Katherine has both hands pressed against her chest, feeling for the fire, when she feels a tap on her arm. When she turns, Dr. Jill Jacobs Matchney is standing at attention by the airport bar table that is decorated in a color that can only be described as something close to what you might see after sampling the delights of a tequila commercial. Dr. Jill has on hiking shorts, a T-shirt that says,
Why eat when you can read?
a baseball hat and a pair of red, high-topped sneakers just like the ones now cradling the ashes of Annie G. Freeman. She is a wispy, thin woman with hair the color of dark sand. Jill looks kind but stern.

“Jill.”

“Oh, Katherine.”

The women embrace and there is a mixture of laughter and tears for what they are about to begin, for what they already know, for the places they are about to examine. They could also be tears of fear for the uncertainty of this moment and the ones that are coming up right behind it.

“You look fabulous,” Katherine tells her, leaning back and holding on to her shoulders. “The sneakers are a nice touch.”

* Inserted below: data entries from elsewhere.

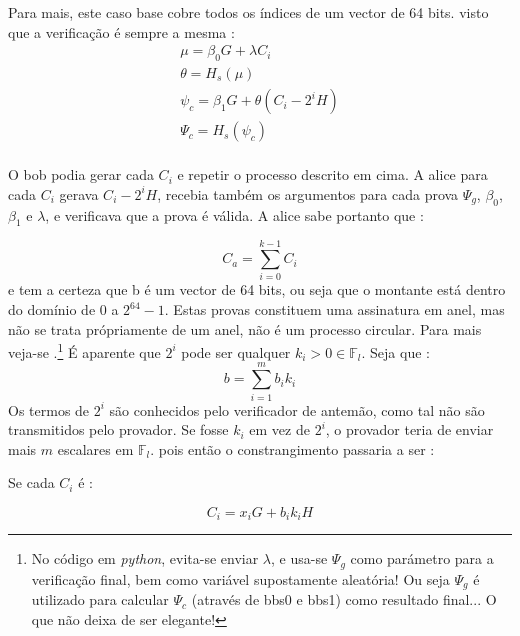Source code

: Para mais, este caso base cobre todos os índices de um vector de 64 bits.
visto que a verificação é sempre a mesma :
\begin{align*}
\mu=\beta_0 G + \lambda C_i\\
\theta= H_s(\mu)\\
\psi_c = \beta_1 G + \theta (C_i - 2^i H)\\
\Psi_c = H_s(\psi_c)\\
\end{align*}

O bob podia gerar cada $C_i$ e repetir o processo descrito em cima. A alice para cada $C_i$ gerava $C_i -2^i H$, recebia também os argumentos para cada prova $\Psi_g$, $\beta_0$, $\beta_1$ e $\lambda$, e verificava que a prova é válida.
A alice sabe portanto que :

\vspace{.175cm}
\[C_{a} = \sum_{i=0}^{k-1} C_{i} \]
\vspace{.175cm}
\newline
e tem a certeza que b é um vector de 64 bits, ou seja que o montante está dentro do domínio de 0 a $2^{64} -1$. Estas provas constituem uma assinatura em anel, mas não se trata própriamente de um anel, não é um processo circular. Para mais veja-se \cite{DangerousFreedom1984} .\footnote{No código em {\em python}, evita-se enviar $\lambda$, e usa-se $\Psi_g$ como parámetro para a verificação final, bem como variável supostamente aleatória! Ou seja $\Psi_g$ é utilizado para calcular $\Psi_c$ (através de bbs0 e bbs1) como resultado final... O que não deixa de ser elegante! }
\newline\newline\newline
É aparente que $2^i$ pode ser qualquer $k_i>0 \in \mathbb{F}_l$.
Seja que :
\vspace{.175cm}
\[b = \sum_{i=1}^{m} b_i k_i \]
\vspace{.175cm}
\newline
Os termos de $2^i$ são conhecidos pelo verificador de antemão, como tal não são transmitidos pelo provador. Se fosse $k_i$ em vez de $2^i$, o provador teria de enviar mais $m$ escalares em $\mathbb{F}_l$. pois então o constrangimento passaria a ser :

Se cada $C_i$ é :

\vspace{.175cm}
\[C_{i} = x_i G + b_i k_i H \]
\vspace{.175cm}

“I thought they were mandatory. It’s about all Annie ever wore. I can see why she wanted to be flung around the country from inside those things.”

Katherine, Jill, Laura, Rebecca and Marie have all talked often during the past week. All five have exchanged phone numbers and bits and pieces of their lives as they scrambled to do Annie’s bidding. They have all confessed uncertainty. They have all hinted with a quick laugh or a loud sigh about the difficulties of arranging and rearranging lives for days and days when sometimes rearranging a minute is as impossible as bringing Annie back to life. They have made no pacts or promises beyond the commitment to be part of the traveling funeral and by participating, agreeing without saying a word, to splitting their hearts into pieces to do what you do at funerals—grieve and celebrate.

“This is something,” Jill confesses as she sits down and orders her own Bloody Mary. “I’ve never thought of a funeral as fun before and I sure as heck can use a little fun these days.”

“My father used to say that a change is as good as a rest,” Katherine responds, leaning in to take a bite out of the pickle that is attached to her own drink that looks more like a garden than a beverage. “You’ve had a lot of changes in your life this past year and sometimes a distraction is a good way to push through things.”

“And what a distraction this is,” Jill says, laughing. “I need this distraction. I do.”

Katherine leans across the table, touches Jill’s hand and says, “Welcome aboard.”

There is that second and ten more after it when Jill sizes up Katherine and Katherine sizes up Jill and they wonder how far they will charge into each other’s lives. They wonder if one of them will whine too much, if one of them takes a long shower or has to spend too much time in the bathroom in the morning or has some unsolved crisis that will annouce itself during lunch one day and startle onlookers, astound passersby and bewilder the waitstaff.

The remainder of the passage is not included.